Signs the Infection Is Spreading

Most tooth infections stay localized, but bacteria can spread into the deeper spaces of the head and neck. This is when a dental problem becomes a medical emergency. Watch for these warning signs:

  • Swelling that extends beyond the gum into your cheek, under your jaw, or down your neck
  • Difficulty opening your mouth
  • Difficulty breathing or swallowing
  • High fever

Swelling that compromises your ability to breathe or swallow is the most dangerous scenario. When infection spreads into the tissue planes of the neck, it can compress the airway. This is rare, but it’s the reason dentists and emergency physicians take facial swelling from dental infections seriously. If you develop significant swelling along with trouble breathing or swallowing, go to an emergency room rather than waiting for a dental appointment.

How Tooth Infections Are Treated

Antibiotics alone don’t cure a tooth infection. They can control the spread of bacteria and reduce systemic symptoms like fever and swelling, but the source of the infection (the dead or dying tissue inside the tooth, or the pocket of pus) needs to be physically addressed. That means either a root canal to clean out the infected pulp, drainage of the abscess, or extraction of the tooth if it can’t be saved.

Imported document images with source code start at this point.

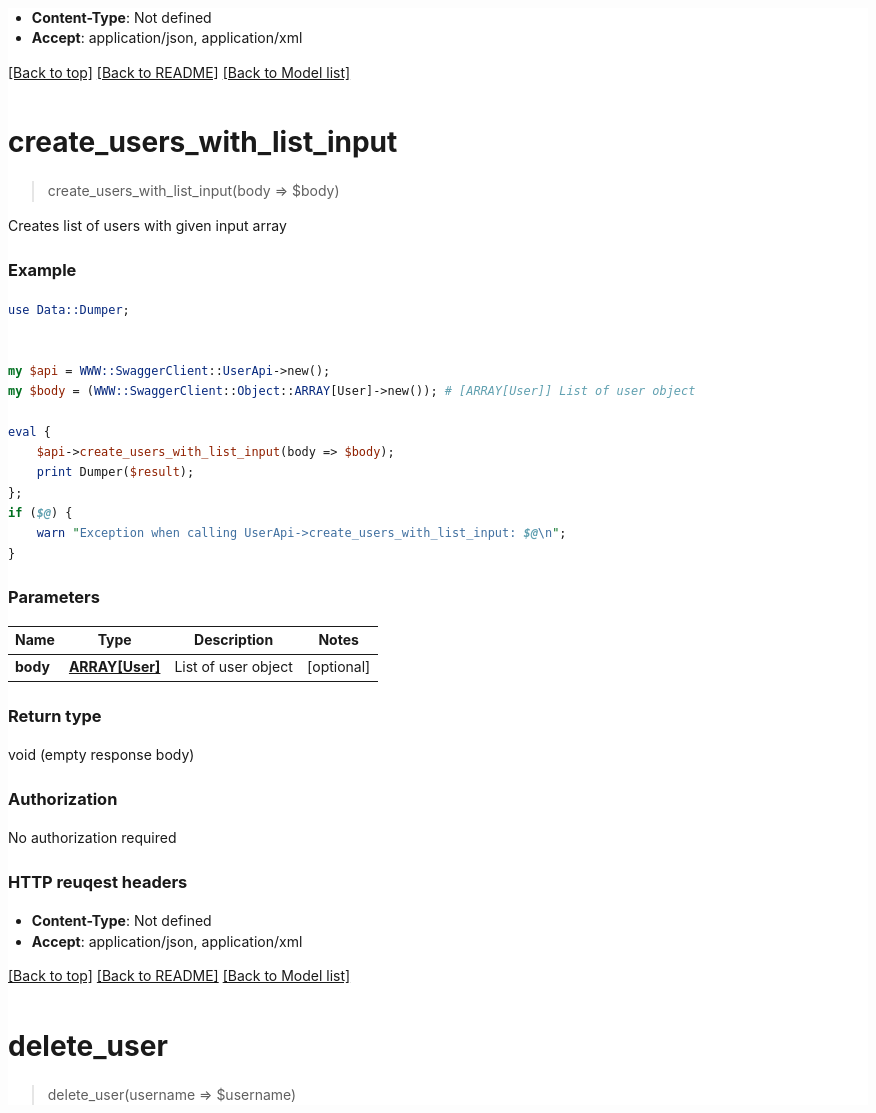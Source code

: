  - **Content-Type**: Not defined
 - **Accept**: application/json, application/xml

[[Back to top]](#) [[Back to README]](../README.md) [[Back to Model list]](../README.md#documentation-for-models)

# **create_users_with_list_input**
> create_users_with_list_input(body => $body)

Creates list of users with given input array



### Example 
```perl
use Data::Dumper;


my $api = WWW::SwaggerClient::UserApi->new();
my $body = (WWW::SwaggerClient::Object::ARRAY[User]->new()); # [ARRAY[User]] List of user object

eval { 
    $api->create_users_with_list_input(body => $body);
    print Dumper($result);
};
if ($@) {
    warn "Exception when calling UserApi->create_users_with_list_input: $@\n";
}
```

### Parameters

Name | Type | Description  | Notes
------------- | ------------- | ------------- | -------------
 **body** | [**ARRAY[User]**](User.md)| List of user object | [optional] 

### Return type

void (empty response body)

### Authorization

No authorization required

### HTTP reuqest headers

 - **Content-Type**: Not defined
 - **Accept**: application/json, application/xml

[[Back to top]](#) [[Back to README]](../README.md) [[Back to Model list]](../README.md#documentation-for-models)

# **delete_user**
> delete_user(username => $username)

When antibiotics are prescribed, the typical course lasts three to seven days. Your dentist will usually reassess after about three days to check whether systemic symptoms like fever and swelling are improving. Antibiotics are discontinued 24 hours after those signs fully resolve. The key point is that the antibiotic buys time and controls spread. The definitive treatment is the dental procedure itself.